▶ [Task objective]: Gather each line in the entries that includes the string "begin".

▶ [Records provided]:
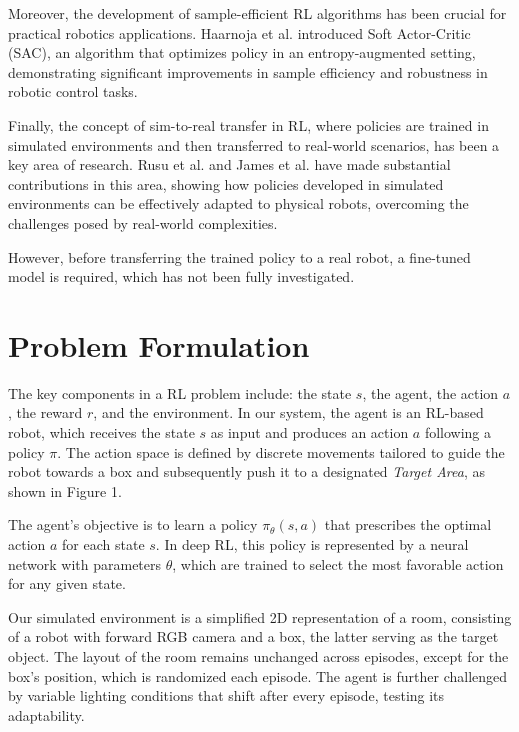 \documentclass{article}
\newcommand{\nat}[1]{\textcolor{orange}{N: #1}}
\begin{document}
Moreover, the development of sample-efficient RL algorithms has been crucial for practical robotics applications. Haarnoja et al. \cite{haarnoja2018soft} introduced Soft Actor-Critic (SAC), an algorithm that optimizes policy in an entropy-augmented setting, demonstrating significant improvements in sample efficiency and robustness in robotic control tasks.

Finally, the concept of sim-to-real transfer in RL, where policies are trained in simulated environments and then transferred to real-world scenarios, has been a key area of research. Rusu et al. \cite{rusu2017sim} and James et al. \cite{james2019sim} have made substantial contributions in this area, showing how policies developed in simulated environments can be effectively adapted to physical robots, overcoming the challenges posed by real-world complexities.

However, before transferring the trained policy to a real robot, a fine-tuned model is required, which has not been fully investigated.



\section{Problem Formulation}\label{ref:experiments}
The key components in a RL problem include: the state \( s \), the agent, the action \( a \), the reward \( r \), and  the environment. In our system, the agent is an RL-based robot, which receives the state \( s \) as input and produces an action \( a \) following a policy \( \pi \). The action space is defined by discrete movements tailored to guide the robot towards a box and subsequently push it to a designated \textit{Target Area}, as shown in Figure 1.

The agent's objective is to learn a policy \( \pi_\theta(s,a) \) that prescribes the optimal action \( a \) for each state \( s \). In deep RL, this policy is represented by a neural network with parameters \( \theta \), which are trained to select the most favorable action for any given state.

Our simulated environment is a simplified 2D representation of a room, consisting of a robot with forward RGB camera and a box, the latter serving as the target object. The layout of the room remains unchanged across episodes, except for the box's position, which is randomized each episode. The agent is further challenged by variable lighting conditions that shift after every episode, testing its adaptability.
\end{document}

==

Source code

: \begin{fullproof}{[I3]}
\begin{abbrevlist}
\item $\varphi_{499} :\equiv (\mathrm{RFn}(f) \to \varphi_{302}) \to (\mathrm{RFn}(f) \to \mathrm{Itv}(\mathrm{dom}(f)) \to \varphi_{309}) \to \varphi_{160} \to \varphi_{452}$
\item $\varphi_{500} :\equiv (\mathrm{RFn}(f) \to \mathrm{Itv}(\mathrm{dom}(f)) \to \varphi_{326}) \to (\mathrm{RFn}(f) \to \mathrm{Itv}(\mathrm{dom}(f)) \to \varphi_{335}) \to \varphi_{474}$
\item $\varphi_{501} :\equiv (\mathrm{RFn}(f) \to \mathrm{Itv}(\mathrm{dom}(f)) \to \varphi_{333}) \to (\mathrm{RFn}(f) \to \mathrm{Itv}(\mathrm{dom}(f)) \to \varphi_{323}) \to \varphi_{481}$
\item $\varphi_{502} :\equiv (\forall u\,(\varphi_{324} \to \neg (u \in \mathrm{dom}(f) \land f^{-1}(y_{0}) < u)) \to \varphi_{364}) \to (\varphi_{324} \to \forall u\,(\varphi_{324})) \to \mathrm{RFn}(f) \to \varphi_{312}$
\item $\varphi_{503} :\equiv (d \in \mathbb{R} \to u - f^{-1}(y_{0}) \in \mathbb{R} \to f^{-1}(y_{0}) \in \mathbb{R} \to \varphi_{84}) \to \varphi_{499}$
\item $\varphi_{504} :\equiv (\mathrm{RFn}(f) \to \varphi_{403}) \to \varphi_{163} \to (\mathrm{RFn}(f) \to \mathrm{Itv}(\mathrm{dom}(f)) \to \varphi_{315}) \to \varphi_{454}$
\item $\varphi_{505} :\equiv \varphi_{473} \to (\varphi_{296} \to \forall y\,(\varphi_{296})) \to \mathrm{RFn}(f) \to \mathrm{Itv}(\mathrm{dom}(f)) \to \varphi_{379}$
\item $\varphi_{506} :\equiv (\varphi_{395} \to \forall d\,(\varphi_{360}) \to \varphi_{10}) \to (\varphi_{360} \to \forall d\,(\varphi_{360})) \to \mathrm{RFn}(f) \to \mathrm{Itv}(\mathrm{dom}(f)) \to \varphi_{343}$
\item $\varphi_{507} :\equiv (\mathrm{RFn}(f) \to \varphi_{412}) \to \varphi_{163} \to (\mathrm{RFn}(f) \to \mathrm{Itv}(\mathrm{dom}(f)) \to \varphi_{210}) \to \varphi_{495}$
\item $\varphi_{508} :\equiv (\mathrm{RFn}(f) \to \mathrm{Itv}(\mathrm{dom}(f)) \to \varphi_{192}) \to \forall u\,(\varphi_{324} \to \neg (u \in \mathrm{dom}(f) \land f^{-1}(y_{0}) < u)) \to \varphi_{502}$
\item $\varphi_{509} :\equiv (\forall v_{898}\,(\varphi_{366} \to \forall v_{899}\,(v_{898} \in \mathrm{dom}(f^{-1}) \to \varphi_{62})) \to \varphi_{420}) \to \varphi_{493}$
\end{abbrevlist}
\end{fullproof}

▶ [Solution for this problem]:
\begin{document}
: \begin{fullproof}{[I3]}
\begin{abbrevlist}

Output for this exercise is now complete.